▶ **TASK DETAILS**: Go through the entries below. Copy out every line that contains "overall".

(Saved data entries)
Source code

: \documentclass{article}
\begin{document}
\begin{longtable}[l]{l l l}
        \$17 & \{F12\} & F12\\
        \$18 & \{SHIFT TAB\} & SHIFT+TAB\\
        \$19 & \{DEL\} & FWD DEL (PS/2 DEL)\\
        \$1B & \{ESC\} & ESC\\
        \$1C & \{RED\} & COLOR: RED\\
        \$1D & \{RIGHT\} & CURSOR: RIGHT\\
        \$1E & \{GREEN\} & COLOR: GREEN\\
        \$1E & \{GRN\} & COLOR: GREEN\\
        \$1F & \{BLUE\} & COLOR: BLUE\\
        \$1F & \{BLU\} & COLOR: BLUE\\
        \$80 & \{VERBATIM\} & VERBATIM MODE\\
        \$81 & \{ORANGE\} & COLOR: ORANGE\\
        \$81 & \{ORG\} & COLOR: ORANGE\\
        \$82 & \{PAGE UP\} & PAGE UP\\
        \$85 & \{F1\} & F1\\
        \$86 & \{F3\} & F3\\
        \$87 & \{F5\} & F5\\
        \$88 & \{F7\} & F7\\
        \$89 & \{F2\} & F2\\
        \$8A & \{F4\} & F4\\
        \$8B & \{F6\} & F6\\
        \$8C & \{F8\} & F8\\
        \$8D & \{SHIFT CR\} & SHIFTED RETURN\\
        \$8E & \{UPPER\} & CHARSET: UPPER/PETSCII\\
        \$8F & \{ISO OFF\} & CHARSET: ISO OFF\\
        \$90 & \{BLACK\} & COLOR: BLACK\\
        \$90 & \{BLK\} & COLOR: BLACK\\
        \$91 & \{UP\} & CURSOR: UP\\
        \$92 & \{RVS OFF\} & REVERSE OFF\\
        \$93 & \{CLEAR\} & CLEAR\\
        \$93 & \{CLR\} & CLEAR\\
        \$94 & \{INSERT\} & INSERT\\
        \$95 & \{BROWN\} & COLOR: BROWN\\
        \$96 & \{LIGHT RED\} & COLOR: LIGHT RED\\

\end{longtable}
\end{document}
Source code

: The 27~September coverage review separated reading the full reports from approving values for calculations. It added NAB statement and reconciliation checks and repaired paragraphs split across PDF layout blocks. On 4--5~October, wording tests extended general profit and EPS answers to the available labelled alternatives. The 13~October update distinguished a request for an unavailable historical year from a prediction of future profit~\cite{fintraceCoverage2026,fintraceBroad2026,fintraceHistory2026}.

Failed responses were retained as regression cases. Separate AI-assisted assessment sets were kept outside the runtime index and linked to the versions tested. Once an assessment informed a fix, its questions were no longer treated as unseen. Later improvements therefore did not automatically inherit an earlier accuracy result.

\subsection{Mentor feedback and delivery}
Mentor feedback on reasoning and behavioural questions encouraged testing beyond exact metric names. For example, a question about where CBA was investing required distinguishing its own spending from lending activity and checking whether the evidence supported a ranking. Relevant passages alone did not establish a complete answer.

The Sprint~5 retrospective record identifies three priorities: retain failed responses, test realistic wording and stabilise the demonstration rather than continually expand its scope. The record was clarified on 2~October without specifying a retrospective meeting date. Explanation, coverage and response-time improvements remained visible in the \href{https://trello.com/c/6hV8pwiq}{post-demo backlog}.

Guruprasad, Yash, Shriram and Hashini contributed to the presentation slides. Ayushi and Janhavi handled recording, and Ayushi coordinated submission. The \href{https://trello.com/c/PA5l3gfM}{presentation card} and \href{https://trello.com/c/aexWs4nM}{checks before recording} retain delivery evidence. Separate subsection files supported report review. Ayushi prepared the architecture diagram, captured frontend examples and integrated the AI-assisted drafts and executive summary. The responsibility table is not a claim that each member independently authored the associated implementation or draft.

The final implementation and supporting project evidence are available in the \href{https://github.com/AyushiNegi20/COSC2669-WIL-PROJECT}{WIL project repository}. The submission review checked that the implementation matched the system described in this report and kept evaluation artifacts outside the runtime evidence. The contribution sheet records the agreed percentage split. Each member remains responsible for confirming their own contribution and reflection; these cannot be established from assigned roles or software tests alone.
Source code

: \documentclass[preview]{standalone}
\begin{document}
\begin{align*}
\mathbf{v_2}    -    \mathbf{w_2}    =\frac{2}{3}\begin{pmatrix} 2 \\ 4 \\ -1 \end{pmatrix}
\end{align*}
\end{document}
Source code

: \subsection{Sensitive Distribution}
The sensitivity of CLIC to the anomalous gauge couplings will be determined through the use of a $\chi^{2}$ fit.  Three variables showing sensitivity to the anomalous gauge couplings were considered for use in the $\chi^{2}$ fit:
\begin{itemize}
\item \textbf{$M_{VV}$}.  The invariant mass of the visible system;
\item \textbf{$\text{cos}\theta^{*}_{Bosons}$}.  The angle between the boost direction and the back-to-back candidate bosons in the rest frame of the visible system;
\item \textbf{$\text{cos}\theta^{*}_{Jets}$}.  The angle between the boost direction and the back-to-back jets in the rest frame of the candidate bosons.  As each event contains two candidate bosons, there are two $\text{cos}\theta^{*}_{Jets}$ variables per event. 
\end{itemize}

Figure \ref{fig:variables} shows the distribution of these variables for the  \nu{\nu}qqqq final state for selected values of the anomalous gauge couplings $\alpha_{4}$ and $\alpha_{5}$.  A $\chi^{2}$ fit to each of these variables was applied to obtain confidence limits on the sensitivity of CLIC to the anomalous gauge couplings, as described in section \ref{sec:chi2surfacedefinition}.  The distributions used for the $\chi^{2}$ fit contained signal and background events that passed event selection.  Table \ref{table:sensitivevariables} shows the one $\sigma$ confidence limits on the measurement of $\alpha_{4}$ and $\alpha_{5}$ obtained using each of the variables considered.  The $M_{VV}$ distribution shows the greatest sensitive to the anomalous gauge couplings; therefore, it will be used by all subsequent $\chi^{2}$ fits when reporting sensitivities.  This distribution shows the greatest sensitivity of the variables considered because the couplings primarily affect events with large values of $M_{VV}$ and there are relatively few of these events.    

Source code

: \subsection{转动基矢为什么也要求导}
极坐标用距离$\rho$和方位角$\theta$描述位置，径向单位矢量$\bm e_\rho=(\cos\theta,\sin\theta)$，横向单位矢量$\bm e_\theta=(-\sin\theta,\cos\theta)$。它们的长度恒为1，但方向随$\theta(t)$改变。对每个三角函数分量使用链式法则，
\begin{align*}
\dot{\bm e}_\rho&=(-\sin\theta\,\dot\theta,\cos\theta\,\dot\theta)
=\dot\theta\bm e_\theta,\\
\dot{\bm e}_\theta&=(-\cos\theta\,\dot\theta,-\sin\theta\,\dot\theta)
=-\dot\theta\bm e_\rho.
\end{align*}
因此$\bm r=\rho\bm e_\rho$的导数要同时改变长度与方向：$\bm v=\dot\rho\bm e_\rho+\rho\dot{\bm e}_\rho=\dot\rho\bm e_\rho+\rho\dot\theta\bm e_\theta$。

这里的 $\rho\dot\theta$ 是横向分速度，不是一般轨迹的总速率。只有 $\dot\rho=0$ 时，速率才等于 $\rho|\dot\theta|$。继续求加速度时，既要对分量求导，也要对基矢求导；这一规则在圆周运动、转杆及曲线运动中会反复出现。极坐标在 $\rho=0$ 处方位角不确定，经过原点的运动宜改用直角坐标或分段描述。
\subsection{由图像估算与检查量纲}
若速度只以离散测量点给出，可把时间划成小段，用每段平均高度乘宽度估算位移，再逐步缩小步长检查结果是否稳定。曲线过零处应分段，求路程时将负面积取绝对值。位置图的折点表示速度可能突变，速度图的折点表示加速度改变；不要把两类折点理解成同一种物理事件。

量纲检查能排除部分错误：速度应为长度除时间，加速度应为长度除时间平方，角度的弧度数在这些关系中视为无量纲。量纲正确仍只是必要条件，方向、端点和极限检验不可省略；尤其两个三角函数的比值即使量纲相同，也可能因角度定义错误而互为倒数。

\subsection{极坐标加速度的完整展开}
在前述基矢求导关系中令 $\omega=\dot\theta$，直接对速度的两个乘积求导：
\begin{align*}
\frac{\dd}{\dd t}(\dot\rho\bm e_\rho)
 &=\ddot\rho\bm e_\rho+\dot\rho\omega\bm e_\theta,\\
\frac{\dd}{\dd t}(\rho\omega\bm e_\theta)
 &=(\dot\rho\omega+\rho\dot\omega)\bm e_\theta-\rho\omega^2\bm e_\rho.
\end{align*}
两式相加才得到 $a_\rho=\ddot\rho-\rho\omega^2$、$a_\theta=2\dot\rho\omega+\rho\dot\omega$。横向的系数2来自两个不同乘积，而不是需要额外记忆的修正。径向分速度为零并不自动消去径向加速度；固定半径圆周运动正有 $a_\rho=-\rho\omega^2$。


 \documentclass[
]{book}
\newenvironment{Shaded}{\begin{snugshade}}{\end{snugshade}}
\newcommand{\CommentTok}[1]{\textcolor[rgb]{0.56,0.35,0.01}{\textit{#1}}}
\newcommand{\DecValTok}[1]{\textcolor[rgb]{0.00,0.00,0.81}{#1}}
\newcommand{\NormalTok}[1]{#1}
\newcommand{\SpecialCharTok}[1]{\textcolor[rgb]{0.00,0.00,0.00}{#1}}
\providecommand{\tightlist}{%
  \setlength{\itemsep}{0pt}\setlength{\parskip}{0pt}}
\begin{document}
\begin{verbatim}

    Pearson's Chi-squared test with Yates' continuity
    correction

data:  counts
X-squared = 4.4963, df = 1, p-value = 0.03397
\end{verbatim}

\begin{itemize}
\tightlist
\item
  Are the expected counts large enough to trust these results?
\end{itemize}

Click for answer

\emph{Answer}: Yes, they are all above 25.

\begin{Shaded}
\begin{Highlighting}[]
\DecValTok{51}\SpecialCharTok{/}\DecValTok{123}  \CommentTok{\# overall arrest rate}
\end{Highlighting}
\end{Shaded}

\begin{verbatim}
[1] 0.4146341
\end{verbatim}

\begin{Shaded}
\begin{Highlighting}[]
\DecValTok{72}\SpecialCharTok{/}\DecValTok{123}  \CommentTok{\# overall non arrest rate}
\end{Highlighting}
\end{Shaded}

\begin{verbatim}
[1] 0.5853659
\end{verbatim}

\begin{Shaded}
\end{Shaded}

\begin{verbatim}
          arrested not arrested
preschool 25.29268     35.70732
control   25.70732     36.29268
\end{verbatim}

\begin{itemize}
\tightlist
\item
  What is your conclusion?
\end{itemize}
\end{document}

▶ **EXERCISE RESULT**:
\DecValTok{51}\SpecialCharTok{/}\DecValTok{123}  \CommentTok{\# overall arrest rate}
\DecValTok{72}\SpecialCharTok{/}\DecValTok{123}  \CommentTok{\# overall non arrest rate}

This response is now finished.